What Happens When No One Believes You? A Rare Disease Story of Survival and Self-Advocacy

Written by: Angela Davis

I almost died at birth and had to wear metal leg braces and shoes for the first two years of my life in attempt to straighten my inward facing rigid legs and feet. Yes, everyone called them my “Forrest Gump legs” though I never could dance, move or run like him! My parents felt shame and disappointment at what was a rare neuromuscular disease disability, but not identified or understood by the doctors then. The reality of an adult rare disease patient!

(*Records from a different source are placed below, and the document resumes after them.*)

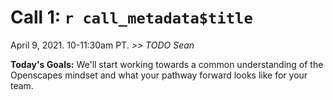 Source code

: # Call 1: `r call_metadata$title`
April 9, 2021. 10-11:30am PT. *>> TODO Sean* 

**Today's Goals:** We'll start working towards a common understanding of the Openscapes mindset and what your pathway forward looks like for your team. 
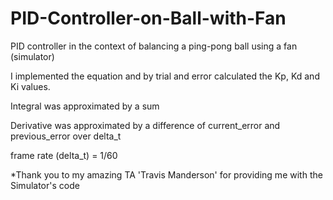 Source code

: # PID-Controller-on-Ball-with-Fan
PID controller in the context of balancing a ping-pong ball using a fan (simulator)

I implemented the equation and by trial and error calculated the Kp, Kd and Ki values.

Integral was approximated by a sum

Derivative was approximated by a difference of current_error and previous_error over delta_t

frame rate (delta_t) = 1/60

*Thank you to my amazing TA 'Travis Manderson' for providing me with the Simulator's code

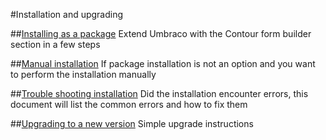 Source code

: #Installation and upgrading

##[Installing as a package](Installation.md)
Extend Umbraco with the Contour form builder section in a few steps 

##[Manual installation](Manual.md)
If package installation is not an option and you want to perform the installation manually 

##[Trouble shooting installation](Troubleshoot.md)
Did the installation encounter errors, this document will list the common errors and how to fix them

##[Upgrading to a new version](Upgrade.md)
Simple upgrade instructions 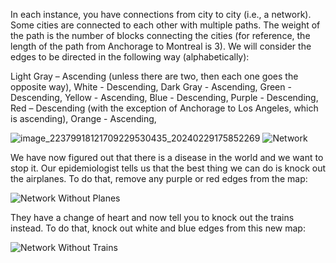 In each instance, you have connections from city to city (i.e., a network).  Some cities are connected to each other with multiple paths.  The weight of the path is the number of blocks connecting the cities (for reference, the length of the path from Anchorage to Montreal is 3).  We will consider the edges to be directed in the following way (alphabetically):

Light Gray – Ascending (unless there are two, then each one goes the opposite way),
White - Descending,
Dark Gray - Ascending,
Green - Descending,
Yellow - Ascending,
Blue - Descending,
Purple - Descending,
Red – Descending (with the exception of Anchorage to Los Angeles, which is ascending),
Orange - Ascending,

![image_22379918121709229530435_20240229175852269](https://github.com/GMindigo08/Epidemiology/assets/137466455/dd7dd6b3-19de-421b-8b64-06337c09912b)
![Network](https://github.com/GMindigo08/Epidemiology/assets/137466455/331fffb8-4f91-4ed6-abdd-f433cd4a580e)

We have now figured out that there is a disease in the world and we want to stop it.  Our epidemiologist tells us that the best thing we can do is knock out the airplanes.  To do that, remove any purple or red edges from the map:

![Network Without Planes](https://github.com/GMindigo08/Epidemiology/assets/137466455/d1dd6ab6-c07c-4ea8-b6c5-ddba9b94eee0)

They have a change of heart and now tell you to knock out the trains instead.  To do that, knock out white and blue edges from this new map:

![Network Without Trains](https://github.com/GMindigo08/Epidemiology/assets/137466455/a4033223-638d-4143-a124-13daabdf58d5)
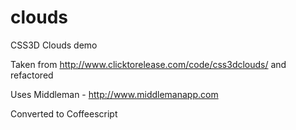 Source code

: clouds
======

CSS3D Clouds demo

Taken from http://www.clicktorelease.com/code/css3dclouds/ and refactored

Uses Middleman - http://www.middlemanapp.com

Converted to Coffeescript

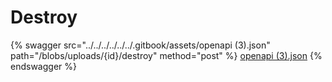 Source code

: # Destroy

{% swagger src="../../../../../../.gitbook/assets/openapi (3).json" path="/blobs/uploads/{id}/destroy" method="post" %}
[openapi (3).json](<../../../../../../.gitbook/assets/openapi (3).json>)
{% endswagger %}
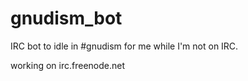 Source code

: # gnudism_bot
IRC bot to idle in #gnudism for me while I'm not on IRC.

working on irc.freenode.net
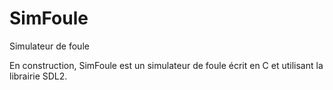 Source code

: # SimFoule
Simulateur de foule

En construction, SimFoule est un simulateur de foule écrit en C et utilisant la librairie SDL2.
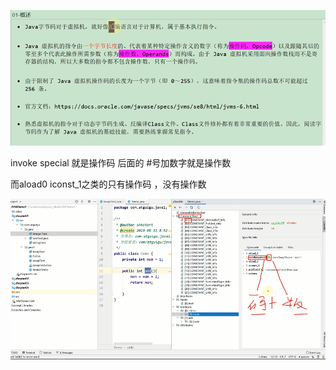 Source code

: ![img_68.png](img_68.png)


invoke special 就是操作码 后面的 #号加数字就是操作数

而aload0 iconst_1之类的只有操作码 ，没有操作数

![img_67.png](img_67.png)  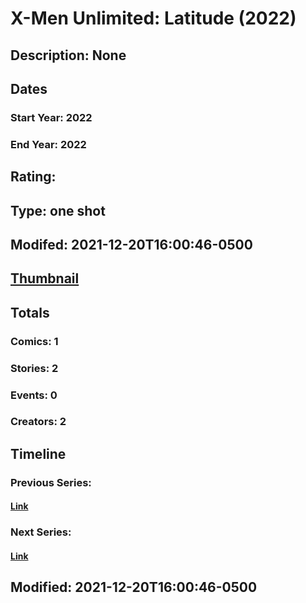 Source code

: # X-Men Unlimited: Latitude (2022)
## Description: None
## Dates
### Start Year: 2022
### End Year: 2022
## Rating: 
## Type: one shot
## Modifed: 2021-12-20T16:00:46-0500
## [Thumbnail](http://i.annihil.us/u/prod/marvel/i/mg/b/40/image_not_available.jpg)
## Totals
### Comics: 1
### Stories: 2
### Events: 0
### Creators: 2
## Timeline
### Previous Series: 
#### [Link]()
### Next Series: 
#### [Link]()
## Modified: 2021-12-20T16:00:46-0500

Rare was not even a concept to them. As a 2-year-old, I was in and out of hospital tents with what doctors thought was scarlet fever and with other bouts of dangerous infections. My parents discarded all pictures of me with my leg and feet braces and discarded me as well. My physical disability was something to hide and not to talk about. That was drummed into me.

As my body attempted to right itself, I realized I had to fight for my own medical attention and my own life. I remember having to beg my parents to take me to the ER or to a doctor when I was horribly ill, on the floor, too sick and stiff to push myself up. It took 22 years until the UCLA Neuromuscular Clinic diagnosed a severe variation of stiff-person syndrome (SPS) with the progression of my disease. The neurologist believed I had a form of self-correcting cerebral palsy at birth and it evolved into a type of vehement SPS.

My husband and I fought furiously for access to that clinic and to afford to stay in southern California until I obtained a diagnosis with a rare neuromuscular disease specialist at long last. With my husband’s rare love and help, I could keep fighting for myself, especially after an exceptional marriage of 27 years this July.

His unconditional support encouraged me to battle on for my own well-being and still does. I could advance in medical attention with help from our friends and, most of all, because I mattered to someone so much, with my husband’s profound true love. I was and am very fortunate for both.

I discovered mejo three years ago online! I  organized all of my essential rare medical treatment along with imaging, my most pressing current symptoms, and my specialists’ notes and after visit summaries. I realized even though the mejo app was created for parents who fight for their children with rare disease, the mejo organizational model and electronic sharing with my doctors function was a lifesaver for me as well! 

Anything different doctors’ offices had recorded incorrectly would have placed me in major peril. However, with mejo, every specialist I saw had all of the same accurate medical facts about my SPS journey and its progression over what is now nearly 30 years of essential info stored efficiently on my mejo app!

SPS is insidious and utterly debilitating. I use a rollator, a wheelchair, and, for the most part, I am homebound. This rare neuromuscular disease is too often ignored, neglected, not talked about. I’ve had to educate all of my doctors all about SPS, and mejo at my fingertips made it so much easier and less stressful for me.

I admire and adore relentless rare disease parents who sacrifice anything and battle endlessly to save their children’s lives, abilities, to bring them relief, treatments, the reality of cures. I fight alongside these extraordinary parents and advocate for all rare disease patients, no matter our ages. 

I discovered early in life that I had to fight for myself and for all rare disease patients with all of my might. Otherwise, no rare medical research, knowledge, treatments or cures would be or will be available to us. Neither would any compassion.

I discovered how less isolated I felt when I got to know other rare disease patients and parents. We all need mutual compassion, care and consideration. We achieve help and medical treatment for all of us who suffer ongoing testing, procedures, surgeries, experimental treatments – the harm of uncaring doctors, the joy of knowledgeable, kind doctors. 

Our unity is truly our most potent force for ultimate healing, for demanding not only the medical community’s attention, but also the attention of the general public, of our friends, of our families. Adults like me who endure rare disease were once rare disease babies. 

Many of us know what it is like to be medically neglected, brushed off, misdiagnosed, even abandoned by those who once promised to be closest to you. We fight alongside rare disease parent advocates with our lives of knowledge, experience and advocacy work on behalf of the entire community.

We lose exceptional adult rare disease warriors who were ill since childhood as they pass away. We all know they and our children deserve infinitely better. Thanks to the ingenuity of mejo, our medical attention and understanding of our medical needs is possible in such a patient-centric, user friendly way!

Our greatest successes, breakthroughs in rare disease medical attention, manifested thanks to the mutual kindness and the labor of love of advocacy between parents who fight for their children with rare disease, rare disease patients and rare disease specialists. Thanks to parent advocate inventions like mejo, a well-honed communication tool encourages the best help and provider relationships!

We amplify the astonishing courage we all carry and exhibit every day. Mejo soothes and abates the fear we face in the grip of rare disease when we maintain our friendships, our strengths and our networks. I feel so fortunate to utilize vital technologies like mejo! Mejo empowers all rare patient warriors who fight on within the complexity of medical care all over the country! 

Angela Davis

After 23 years of fighting for a rare disease diagnosis, Angela was diagnosed with a rare variation of Stiff Person Syndrome. Her work has been featured by Global Genes, NORD, Patient Worthy, and the House of Representatives.